## The problem.

I really want to do computer-assisted proofs. Actually I am looking forward to decades of computer assisted proof writing. But so far it has not been going well. One reason is that libraries are either not there or not accessible.

## Examples.

This is the official reference for Mathematical Components, the Coq Mathematics standard. Yes, it is an alphabetical index of identifiers. Sounds great, right? *(Not really. A reference should have a structure — a tree of contents.)* Suppose I am looking for the Gauss’s lemma concerning polynomials. Well, that would be on page *g*, right? So I am in luck!

Gauss_gcdl [lemma, in mathcomp.ssreflect.div]

Gauss_gcdr [lemma, in mathcomp.ssreflect.div]

Gauss_dvdl [lemma, in mathcomp.ssreflect.div]

Gauss_dvdr [lemma, in mathcomp.ssreflect.div]

Gauss_dvd [lemma, in mathcomp.ssreflect.div]

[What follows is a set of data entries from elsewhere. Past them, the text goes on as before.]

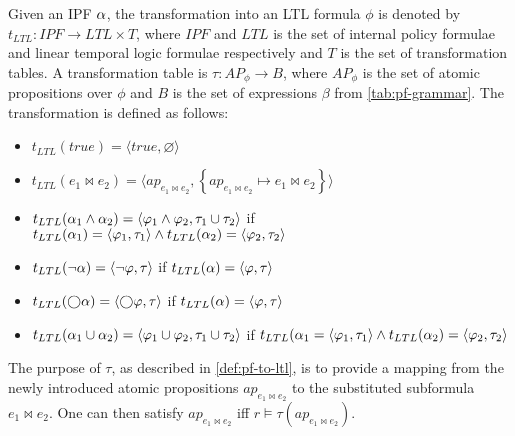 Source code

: \begin{definition}\label{def:pf-to-ltl}
Given an IPF $\alpha$, the transformation into an LTL formula $\phi$ is denoted by $t_{LTL} : IPF \rightarrow LTL \times T$, where $IPF$ and $LTL$ is the set of internal policy formulae and linear temporal logic formulae respectively and $T$ is the set of transformation tables. A transformation table is $\tau : AP_\phi \rightarrow B$, where $AP_\phi$ is the set of atomic propositions over $\phi$ and $B$ is the set of expressions $\beta$ from \autoref{tab:pf-grammar}. The transformation is defined as follows:
\begin{itemize}
    \item $t_{LTL}(true) = \langle true, \varnothing \rangle$
    \item $t_{LTL}(e_1 \bowtie e_2) = \langle ap_{e_1 \bowtie e_2}, \left\{ ap_{e_1 \bowtie e_2} \mapsto e_1 \bowtie e_2 \right\} \rangle$
    \item $t_{LTL}(\alpha_1 \land \alpha_2) = \langle \varphi_1 \land \varphi_2, \tau_1 \cup \tau_2 \rangle$ if $t_{LTL}(\alpha_1) = \langle \varphi_1, \tau_1 \rangle \land t_{LTL}(\alpha_2) = \langle \varphi_2, \tau_2 \rangle$
    \item $t_{LTL}(\lnot \alpha) = \langle \lnot \varphi, \tau \rangle$ if $t_{LTL}(\alpha) = \langle \varphi, \tau \rangle$
    \item $t_{LTL}(\bigcirc \alpha) = \langle \bigcirc \varphi, \tau \rangle$ if $t_{LTL}(\alpha) = \langle \varphi, \tau \rangle$
    \item $t_{LTL}(\alpha_1 \cup \alpha_2) = \langle \varphi_1 \cup \varphi_2, \tau_1 \cup \tau_2 \rangle$ if $t_{LTL}(\alpha_1 = \langle \varphi_1, \tau_1 \rangle \land t_{LTL}(\alpha_2) = \langle \varphi_2, \tau_2 \rangle$
\end{itemize}
\end{definition}
The purpose of $\tau$, as described in \autoref{def:pf-to-ltl}, is to provide a mapping from the newly introduced atomic propositions $ap_{e_1 \bowtie e_2}$ to the substituted subformula $e_1 \bowtie e_2$. One can then satisfy $ap_{e_1 \bowtie e_2}$ iff $r \models \tau(ap_{e_1 \bowtie e_2})$.

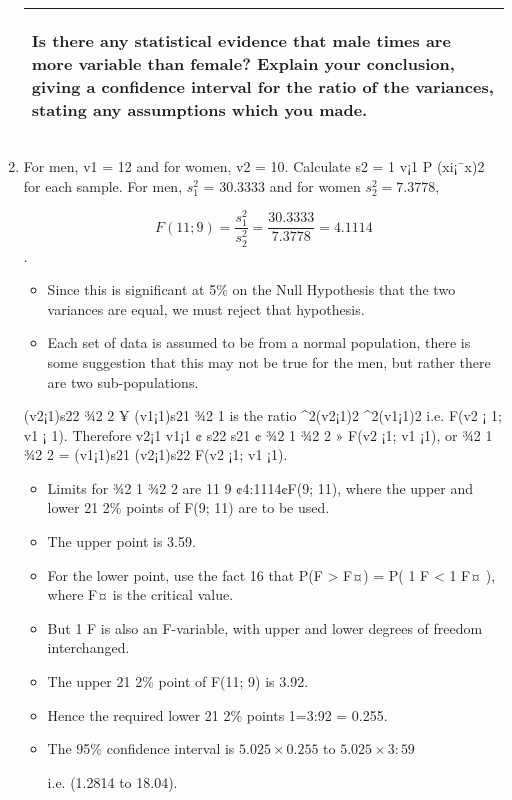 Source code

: \documentclass[a4paper,12pt]{article}
\begin{document}
\begin{enumerate}
\begin{table}[ht!]
\begin{tabular}{|p{15cm}|}
\begin{center}
\end{center}
Is there any statistical evidence that male times are more variable than female? Explain
your conclusion, giving a confidence interval for the ratio of the variances, stating any
assumptions which you made.
\\ \hline
      
\end{tabular}
    
\end{table}
\item  For men, v1 = 12 and for women, v2 = 10. Calculate s2 = 1
v¡1
P
(xi¡¯x)2 for
each sample. For men, $s^2_1$
= 30.3333 and for women $s^2_2
= 7.3778$, 

\[ F(11;9) = \frac{s^2_1}{s^2_2}  = \frac{30.3333}{7.3778} 
= 4.1114\]. 

\begin{itemize}
    \item Since this is significant at 5\% on the Null Hypothesis that the
two variances are equal, we must reject that hypothesis.
\item Each set of data is
assumed to be from a normal population, there is some suggestion that this
may not be true for the men, but rather there are two sub-populations.
\end{itemize}

(v2¡1)s22 ¾2
2
¥ (v1¡1)s21
¾2
1
is the ratio \chi^2(v2¡1)2
\chi^2(v1¡1)2
i.e. F(v2 ¡ 1; v1 ¡ 1). Therefore
v2¡1
v1¡1 ¢ s22
s21
¢ ¾2
1
¾2
2
» F(v2 ¡1; v1 ¡1), or ¾2
1
¾2
2
= (v1¡1)s21
(v2¡1)s22
F(v2 ¡1; v1 ¡1). 
\begin{itemize}
    \item Limits for
¾2
1
¾2
2
are 11
9 ¢4:1114¢F(9; 11), where the upper and lower 21
2\% points of F(9; 11)
are to be used. 
\item The upper point is 3.59. 
\item For the lower point, use the fact
16
that P(F > F¤) = P( 1
F < 1
F¤ ), where F¤ is the critical value.
\item But 1
F is also
an F-variable, with upper and lower degrees of freedom interchanged. \item The
upper 21
2\% point of F(11; 9) is 3.92.
\item Hence the required lower 21
2\% points
1=3:92 = 0.255. 
\item The 95\% confidence interval is $5.025\times 0.255$ to $5.025\times 3:59$

i.e. (1.2814 to 18.04).
\end{itemize}

\end{enumerate}
\end{document}
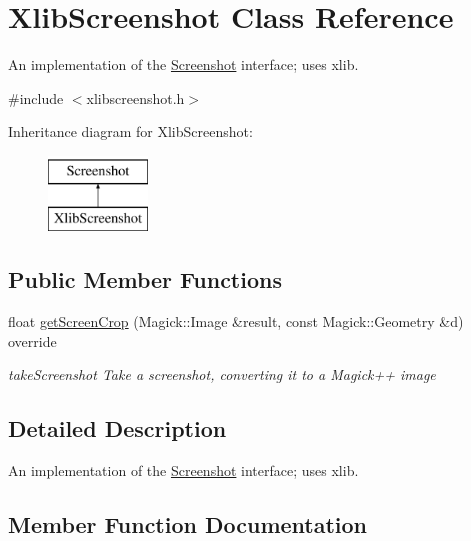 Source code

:\hypertarget{classXlibScreenshot}{}\section{Xlib\+Screenshot Class Reference}
\label{classXlibScreenshot}


An implementation of the \hyperlink{classScreenshot}{Screenshot} interface; uses xlib.  




{\ttfamily \#include $<$xlibscreenshot.\+h$>$}

Inheritance diagram for Xlib\+Screenshot\+:\begin{figure}[H]
\begin{center}
\leavevmode
\includegraphics[height=2.000000cm]{classXlibScreenshot}
\end{center}
\end{figure}
\subsection*{Public Member Functions}
\begin{DoxyCompactItemize}
\item 
float \hyperlink{classXlibScreenshot_a6fc6b8262ef4d174804972fa5bb046be}{get\+Screen\+Crop} (Magick\+::\+Image \&result, const Magick\+::\+Geometry \&d) override
\begin{DoxyCompactList}\small\item\em take\+Screenshot Take a screenshot, converting it to a Magick++ image \end{DoxyCompactList}\end{DoxyCompactItemize}


\subsection{Detailed Description}
An implementation of the \hyperlink{classScreenshot}{Screenshot} interface; uses xlib. 

\subsection{Member Function Documentation}

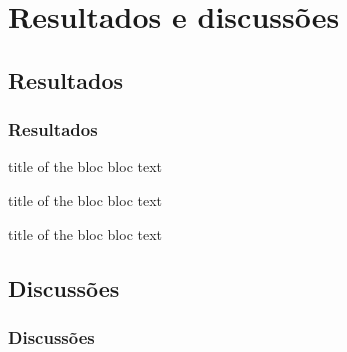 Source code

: \documentclass{beamer}
\begin{document}
    \section{Resultados e discussões}

        \subsection{Resultados}

        \begin{frame}\frametitle{Resultados}
        \begin{block}{title of the bloc}
        bloc text
        \end{block}

        \begin{exampleblock}{title of the bloc}
        bloc text
        \end{exampleblock}


        \begin{alertblock}{title of the bloc}
        bloc text
        \end{alertblock}
        \end{frame}

        \subsection{Discussões}

        \begin{frame}\frametitle{Discussões}
        \begin{figure}
        \end{figure}
        \end{frame}
\end{document}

Gauss_gcdzl [lemma, in mathcomp.algebra.intdiv]

Gauss_gcdzr [lemma, in mathcomp.algebra.intdiv]

Gauss_dvdzl [lemma, in mathcomp.algebra.intdiv]

Gauss_dvdzr [lemma, in mathcomp.algebra.intdiv]

Gauss_dvdz [lemma, in mathcomp.algebra.intdiv]

Oh… Well, Gauss has a lot of mathematics to his name. Maybe the one I need is one of these. But which?

How about the Rational Root Theorem? Unfortunately the word *«rational»* does not appear anywhere on page *r*.

Maybe I should look elsewhere? This module looks like it might be related. Unfortunately the definitions herein do not appear in the index. The theorems are named like `nvar0_mpolyC_eq`

, so it is hard to tell if the result I am looking for is there or not.

So:

- There is no structured reference.
- There are no comments to most definitions.
- Naming is a disaster.

I do not mean to bash specifically this library. I mean, look at the standard library that goes with the installation of Coq.

BinNatDef BinNat Nnat Ndigits Ndist Ndec Ndiv_def Ngcd_def Nsqrt_def (NArith)

Oh… Well, at least sometimes it has readable names and comments.

## My explanation.

What is going on? Is the style of these works officially considered a good style for writing Coq? Or am I unlucky to stumble upon particularly thorny examples and to miss all the beautiful flowers?

I think this disaster is systematic and the reason for it is habit and the system of motivation that supports it.

- Software engineers are expected to maintain their work, so it must be made clear and accessible. I am a software engineer — I need proofs to help me and my team continuously deliver correct software.
- Research mathematicians are only expected to publish a result once and for a relatively local audience, so who cares if the devil himself would break a leg wading through their code. The code is an appendix №
*n*of an appendix №*m*. People that write the libraries mentioned above are research mathematicians.

## What next?

But, as I mentioned, I am looking forward to decades of computer assisted proof writing. And it looks like Coq will be the prime proof assistant in the foreseeable future. So I may as well re-write the works mentioned above if I feel like it.

- Should I?
- What should my plan be for getting a standard library that would make my efforts in proof writing more effective?
- How do I make sure it helps others too? How do I blaze a trail?
- Am I going to make more friends than enemies along the way?